# EXTRACTED MATERIAL
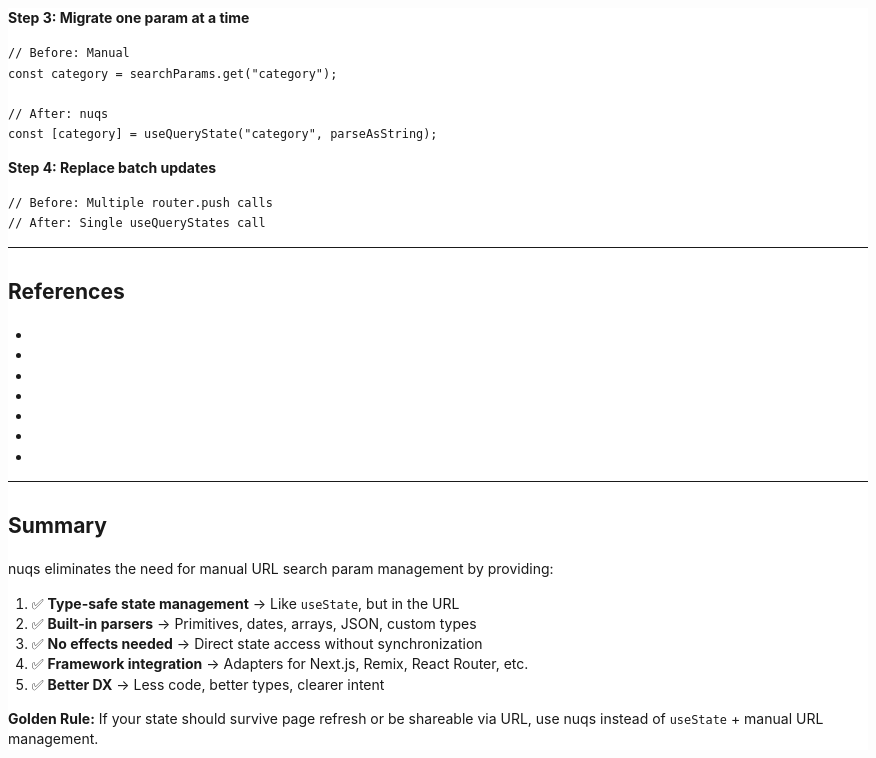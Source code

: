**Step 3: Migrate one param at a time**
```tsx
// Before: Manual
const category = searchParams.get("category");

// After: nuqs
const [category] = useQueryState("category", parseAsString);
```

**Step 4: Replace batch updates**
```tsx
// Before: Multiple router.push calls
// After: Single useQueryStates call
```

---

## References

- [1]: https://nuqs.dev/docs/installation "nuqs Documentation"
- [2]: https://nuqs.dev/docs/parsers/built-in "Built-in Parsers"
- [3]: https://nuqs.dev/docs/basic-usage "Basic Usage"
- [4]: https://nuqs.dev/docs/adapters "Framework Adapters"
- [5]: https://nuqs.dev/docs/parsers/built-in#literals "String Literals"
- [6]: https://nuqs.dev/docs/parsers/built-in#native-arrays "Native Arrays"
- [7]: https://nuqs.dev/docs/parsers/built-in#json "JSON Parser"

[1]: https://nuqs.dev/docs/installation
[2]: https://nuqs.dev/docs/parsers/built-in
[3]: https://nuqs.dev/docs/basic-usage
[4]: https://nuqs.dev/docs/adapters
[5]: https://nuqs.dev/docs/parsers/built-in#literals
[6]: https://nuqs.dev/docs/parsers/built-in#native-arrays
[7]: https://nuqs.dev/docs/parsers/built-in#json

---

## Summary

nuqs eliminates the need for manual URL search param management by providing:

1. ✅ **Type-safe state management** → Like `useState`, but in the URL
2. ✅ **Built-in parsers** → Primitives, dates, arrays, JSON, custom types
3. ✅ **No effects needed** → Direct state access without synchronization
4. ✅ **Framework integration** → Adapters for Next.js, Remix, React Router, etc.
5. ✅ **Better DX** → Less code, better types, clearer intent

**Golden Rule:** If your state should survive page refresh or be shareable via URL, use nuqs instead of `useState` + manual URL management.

# PROBLEM REQUIREMENTS
Read through the entries and copy every line that includes "parsers".

# SOLUTION
- [2]: https://nuqs.dev/docs/parsers/built-in "Built-in Parsers"
- [5]: https://nuqs.dev/docs/parsers/built-in#literals "String Literals"
- [6]: https://nuqs.dev/docs/parsers/built-in#native-arrays "Native Arrays"
- [7]: https://nuqs.dev/docs/parsers/built-in#json "JSON Parser"
[2]: https://nuqs.dev/docs/parsers/built-in
[5]: https://nuqs.dev/docs/parsers/built-in#literals
[6]: https://nuqs.dev/docs/parsers/built-in#native-arrays
[7]: https://nuqs.dev/docs/parsers/built-in#json
2. ✅ **Built-in parsers** → Primitives, dates, arrays, JSON, custom types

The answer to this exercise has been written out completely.